The Effect of the Franchises on Local Bakeries with High-Dimensional Controls, Pages 51–72

Soyul Lee, Chang Sik Kim

Abstract | PDF (992 kilobytes)

Since the 2013 designation of the bakery industry as a suitable business
for small- and medium-sized enterprises in South Korea, there have been
persistent questions about the validity of the designation and the suitability of the
500-meter store distance limits. This paper analyzes the effect of the entrance of
a large franchise bakery on the closing rates of neighboring rival bakery using the
Cox proportional hazard model. Our empirical results reveal that standard onestep
variable selection like Lasso selection can lead to omitted variable bias in
the Cox proportional hazard model, since it may exclude possible confounding
variables from the estimation. We first show that the double-Lasso (Least Absolute
Shrinkage and Selection Operator) selection method proposed by Belloni
et al. (2014) can resolve the omitted variable biases through the Monte-Carlo
simulations.

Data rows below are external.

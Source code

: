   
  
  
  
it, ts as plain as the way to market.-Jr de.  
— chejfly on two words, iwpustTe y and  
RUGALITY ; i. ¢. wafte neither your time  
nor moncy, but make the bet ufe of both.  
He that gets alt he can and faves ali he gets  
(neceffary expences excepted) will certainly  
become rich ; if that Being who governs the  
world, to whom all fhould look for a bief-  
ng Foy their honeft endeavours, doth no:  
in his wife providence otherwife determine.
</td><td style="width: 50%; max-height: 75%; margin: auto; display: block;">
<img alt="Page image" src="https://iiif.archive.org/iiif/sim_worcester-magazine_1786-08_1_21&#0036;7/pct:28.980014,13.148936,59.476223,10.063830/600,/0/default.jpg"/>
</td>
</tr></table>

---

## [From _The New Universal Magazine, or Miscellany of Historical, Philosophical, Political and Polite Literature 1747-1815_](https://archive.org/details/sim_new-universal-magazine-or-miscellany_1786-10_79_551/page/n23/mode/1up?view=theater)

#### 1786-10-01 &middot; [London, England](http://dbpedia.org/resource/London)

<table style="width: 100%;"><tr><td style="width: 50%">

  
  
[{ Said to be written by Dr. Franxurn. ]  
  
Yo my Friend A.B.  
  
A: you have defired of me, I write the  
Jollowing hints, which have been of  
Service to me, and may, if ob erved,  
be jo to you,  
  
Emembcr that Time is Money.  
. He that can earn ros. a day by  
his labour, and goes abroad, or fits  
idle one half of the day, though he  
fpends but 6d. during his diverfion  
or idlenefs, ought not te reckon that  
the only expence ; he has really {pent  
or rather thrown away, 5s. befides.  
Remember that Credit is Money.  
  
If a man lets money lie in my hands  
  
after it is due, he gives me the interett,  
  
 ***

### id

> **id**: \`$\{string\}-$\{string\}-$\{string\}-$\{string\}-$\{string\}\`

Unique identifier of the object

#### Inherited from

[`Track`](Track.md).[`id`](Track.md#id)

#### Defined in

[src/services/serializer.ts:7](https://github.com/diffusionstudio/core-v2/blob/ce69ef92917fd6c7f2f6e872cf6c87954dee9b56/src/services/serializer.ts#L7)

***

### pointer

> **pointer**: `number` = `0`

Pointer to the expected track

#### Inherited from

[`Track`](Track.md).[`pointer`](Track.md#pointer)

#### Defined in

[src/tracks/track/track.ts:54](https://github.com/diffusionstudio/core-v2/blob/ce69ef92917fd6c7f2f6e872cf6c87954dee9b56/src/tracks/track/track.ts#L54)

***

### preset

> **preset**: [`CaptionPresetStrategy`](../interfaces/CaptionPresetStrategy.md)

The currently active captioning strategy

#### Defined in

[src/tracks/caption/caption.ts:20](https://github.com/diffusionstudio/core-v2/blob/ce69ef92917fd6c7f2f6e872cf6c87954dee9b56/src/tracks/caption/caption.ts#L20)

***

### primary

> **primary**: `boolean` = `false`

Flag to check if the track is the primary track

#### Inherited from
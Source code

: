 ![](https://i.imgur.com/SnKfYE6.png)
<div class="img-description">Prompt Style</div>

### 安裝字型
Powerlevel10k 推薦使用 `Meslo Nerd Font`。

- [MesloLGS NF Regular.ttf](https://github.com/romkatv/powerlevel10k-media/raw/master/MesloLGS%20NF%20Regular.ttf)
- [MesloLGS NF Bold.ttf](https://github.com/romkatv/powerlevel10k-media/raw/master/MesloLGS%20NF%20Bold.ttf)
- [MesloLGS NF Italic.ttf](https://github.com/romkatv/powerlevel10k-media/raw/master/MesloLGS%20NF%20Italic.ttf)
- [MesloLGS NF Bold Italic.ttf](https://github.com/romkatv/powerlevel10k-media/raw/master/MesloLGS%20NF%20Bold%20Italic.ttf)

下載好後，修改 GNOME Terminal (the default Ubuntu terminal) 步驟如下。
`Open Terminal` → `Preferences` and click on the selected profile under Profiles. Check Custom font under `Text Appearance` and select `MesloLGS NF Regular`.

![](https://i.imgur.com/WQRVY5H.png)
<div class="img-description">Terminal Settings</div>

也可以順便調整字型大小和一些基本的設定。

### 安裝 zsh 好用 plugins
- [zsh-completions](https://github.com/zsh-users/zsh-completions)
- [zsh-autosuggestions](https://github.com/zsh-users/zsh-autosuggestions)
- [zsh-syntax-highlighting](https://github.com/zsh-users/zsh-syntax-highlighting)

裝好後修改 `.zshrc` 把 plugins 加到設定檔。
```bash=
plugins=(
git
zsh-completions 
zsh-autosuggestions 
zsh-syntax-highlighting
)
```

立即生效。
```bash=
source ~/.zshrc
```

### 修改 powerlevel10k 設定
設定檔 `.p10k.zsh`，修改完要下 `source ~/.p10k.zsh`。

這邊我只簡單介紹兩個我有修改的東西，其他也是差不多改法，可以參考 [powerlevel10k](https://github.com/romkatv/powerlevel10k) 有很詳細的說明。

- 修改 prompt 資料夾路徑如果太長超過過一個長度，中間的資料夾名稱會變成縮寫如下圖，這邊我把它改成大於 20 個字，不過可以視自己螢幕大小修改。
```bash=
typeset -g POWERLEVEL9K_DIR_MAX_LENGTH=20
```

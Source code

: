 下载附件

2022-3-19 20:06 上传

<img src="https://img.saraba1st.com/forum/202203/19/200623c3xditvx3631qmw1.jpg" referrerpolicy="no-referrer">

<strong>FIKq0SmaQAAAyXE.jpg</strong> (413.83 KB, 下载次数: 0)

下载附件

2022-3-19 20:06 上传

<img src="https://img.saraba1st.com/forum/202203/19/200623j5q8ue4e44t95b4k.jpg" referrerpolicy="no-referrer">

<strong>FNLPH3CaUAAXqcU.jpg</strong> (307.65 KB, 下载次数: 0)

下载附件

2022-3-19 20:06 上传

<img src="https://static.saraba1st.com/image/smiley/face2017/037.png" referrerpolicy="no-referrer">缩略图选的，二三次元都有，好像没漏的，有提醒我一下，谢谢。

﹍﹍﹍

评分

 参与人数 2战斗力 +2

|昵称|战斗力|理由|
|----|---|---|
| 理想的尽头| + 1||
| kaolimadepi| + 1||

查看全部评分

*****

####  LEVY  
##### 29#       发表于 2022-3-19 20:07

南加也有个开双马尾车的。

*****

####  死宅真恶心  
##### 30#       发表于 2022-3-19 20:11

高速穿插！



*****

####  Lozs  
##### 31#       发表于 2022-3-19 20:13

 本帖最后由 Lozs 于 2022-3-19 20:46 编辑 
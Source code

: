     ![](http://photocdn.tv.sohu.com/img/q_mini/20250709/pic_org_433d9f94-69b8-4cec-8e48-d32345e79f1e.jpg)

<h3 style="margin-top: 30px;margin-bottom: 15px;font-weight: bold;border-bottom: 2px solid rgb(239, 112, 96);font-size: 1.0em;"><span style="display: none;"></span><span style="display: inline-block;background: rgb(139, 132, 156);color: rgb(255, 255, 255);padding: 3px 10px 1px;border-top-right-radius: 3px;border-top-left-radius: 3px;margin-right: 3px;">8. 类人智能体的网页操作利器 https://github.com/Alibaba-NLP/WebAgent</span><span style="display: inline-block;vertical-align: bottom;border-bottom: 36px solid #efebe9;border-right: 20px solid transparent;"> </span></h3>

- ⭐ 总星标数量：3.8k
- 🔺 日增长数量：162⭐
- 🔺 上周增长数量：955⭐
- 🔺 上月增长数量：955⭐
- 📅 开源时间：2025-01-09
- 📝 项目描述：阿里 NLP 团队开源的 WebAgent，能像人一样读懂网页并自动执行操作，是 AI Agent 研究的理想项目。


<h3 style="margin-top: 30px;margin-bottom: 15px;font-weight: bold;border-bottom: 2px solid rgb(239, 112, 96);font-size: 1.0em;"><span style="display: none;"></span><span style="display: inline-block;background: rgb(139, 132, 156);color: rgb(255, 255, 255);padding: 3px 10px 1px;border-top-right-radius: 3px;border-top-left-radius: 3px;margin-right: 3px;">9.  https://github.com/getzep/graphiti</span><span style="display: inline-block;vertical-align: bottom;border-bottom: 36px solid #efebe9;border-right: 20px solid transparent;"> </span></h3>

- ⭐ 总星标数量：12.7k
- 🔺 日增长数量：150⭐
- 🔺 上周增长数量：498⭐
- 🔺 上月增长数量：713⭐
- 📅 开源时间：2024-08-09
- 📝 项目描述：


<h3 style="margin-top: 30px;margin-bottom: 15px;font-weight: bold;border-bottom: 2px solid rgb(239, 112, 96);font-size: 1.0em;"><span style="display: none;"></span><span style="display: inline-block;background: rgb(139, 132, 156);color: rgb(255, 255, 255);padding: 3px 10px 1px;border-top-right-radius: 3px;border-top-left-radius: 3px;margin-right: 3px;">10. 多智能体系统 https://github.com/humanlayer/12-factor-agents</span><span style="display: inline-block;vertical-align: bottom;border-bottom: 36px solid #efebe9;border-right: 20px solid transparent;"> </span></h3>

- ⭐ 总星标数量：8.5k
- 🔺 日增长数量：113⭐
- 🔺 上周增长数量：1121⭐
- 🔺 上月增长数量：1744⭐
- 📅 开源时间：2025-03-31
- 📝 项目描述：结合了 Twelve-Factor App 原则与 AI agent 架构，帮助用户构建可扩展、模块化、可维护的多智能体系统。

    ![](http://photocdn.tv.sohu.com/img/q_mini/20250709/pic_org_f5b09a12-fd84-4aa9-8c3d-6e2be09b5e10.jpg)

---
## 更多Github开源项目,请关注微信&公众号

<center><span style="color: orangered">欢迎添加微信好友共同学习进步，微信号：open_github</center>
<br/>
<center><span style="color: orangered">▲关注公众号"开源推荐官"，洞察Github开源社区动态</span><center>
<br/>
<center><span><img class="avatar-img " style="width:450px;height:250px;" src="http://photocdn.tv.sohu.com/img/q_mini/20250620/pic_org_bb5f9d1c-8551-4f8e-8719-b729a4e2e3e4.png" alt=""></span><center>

The empirical results using the double-Lasso selection procedure
suggest that the number of franchise bakeries within 200 meters of a bakery significantly
increases the closure rate of that bakery, but that this effect becomes
insignificant when we restrict our analysis to small- and medium-sized bakeries.


The ‘Pay for Luck’ Puzzle: A Macroeconomist’s View, Pages 73–92

Hyung Seok E. Kim

Abstract | PDF (183 kilobytes)

The present study considers a model of delegated management where
risk-averse shareholders delegate their firm’s management to self-interested executives/
managers, but within the general equilibrium context of Pigouvian cycles.
A socially optimal class of managers’ renumeration contracts is identified
in this Pigouvian environment where business fluctuations could be driven by
private-sector expectations that are unrelated to economic fundamentals. These
general equilibrium considerations have two primary implications. First, the
“pay-for-luck” phenomenon, largely emphasized in the executive compensation
literature, arises as an aggregate equilibrium outcome, thereby providing a corollary
resolution of the corresponding “pay-for-luck” puzzle. While rendering the
CEO-to-worker pay ratio essentially irrelevant to social welfare, the delegated
management economy with the manager’s first-best compensation contracts may
produce economy-wide welfare losses more than one order of magnitude larger
that the Lucasian cost-of-business-cycle estimate, which constitutes a second
point.


Effects of Economic Policy Uncertainty Shocks on the Macroeconomy and Financial Markets: Evidence from Korea, Pages 93–132

Dooyeon Cho, Youngdo Kim

Abstract | PDF (3837 kilobytes)

This study analyzes the effects of category-specific economic policy
uncertainty (EPU) shocks, which are extracted based on text analysis, on the
macroeconomy and financial markets in Korea. The estimation results reveal that
the effects appear to be distinct, depending on the type of EPU shocks. Shocks
to monetary policy uncertainty (MPU) and foreign exchange policy uncertainty
(FXPU) lead to a decrease in real GDP, employment, and stock prices, and a
depreciation of the Korean won. Shocks to fiscal policy uncertainty (FPU) affect
the macroeconomy and financial markets to a less extent. However, shocks to
trade policy uncertainty (TPU) appear to have little impact on the Korean markets.
Taking into account to the estimation results, it would be recommended
for policymakers to focus more on reducing MPU and FXPU since shocks to
MPU and FXPU may lead to a decrease in real GDP and employment and the
heightened volatility in equity and FX markets.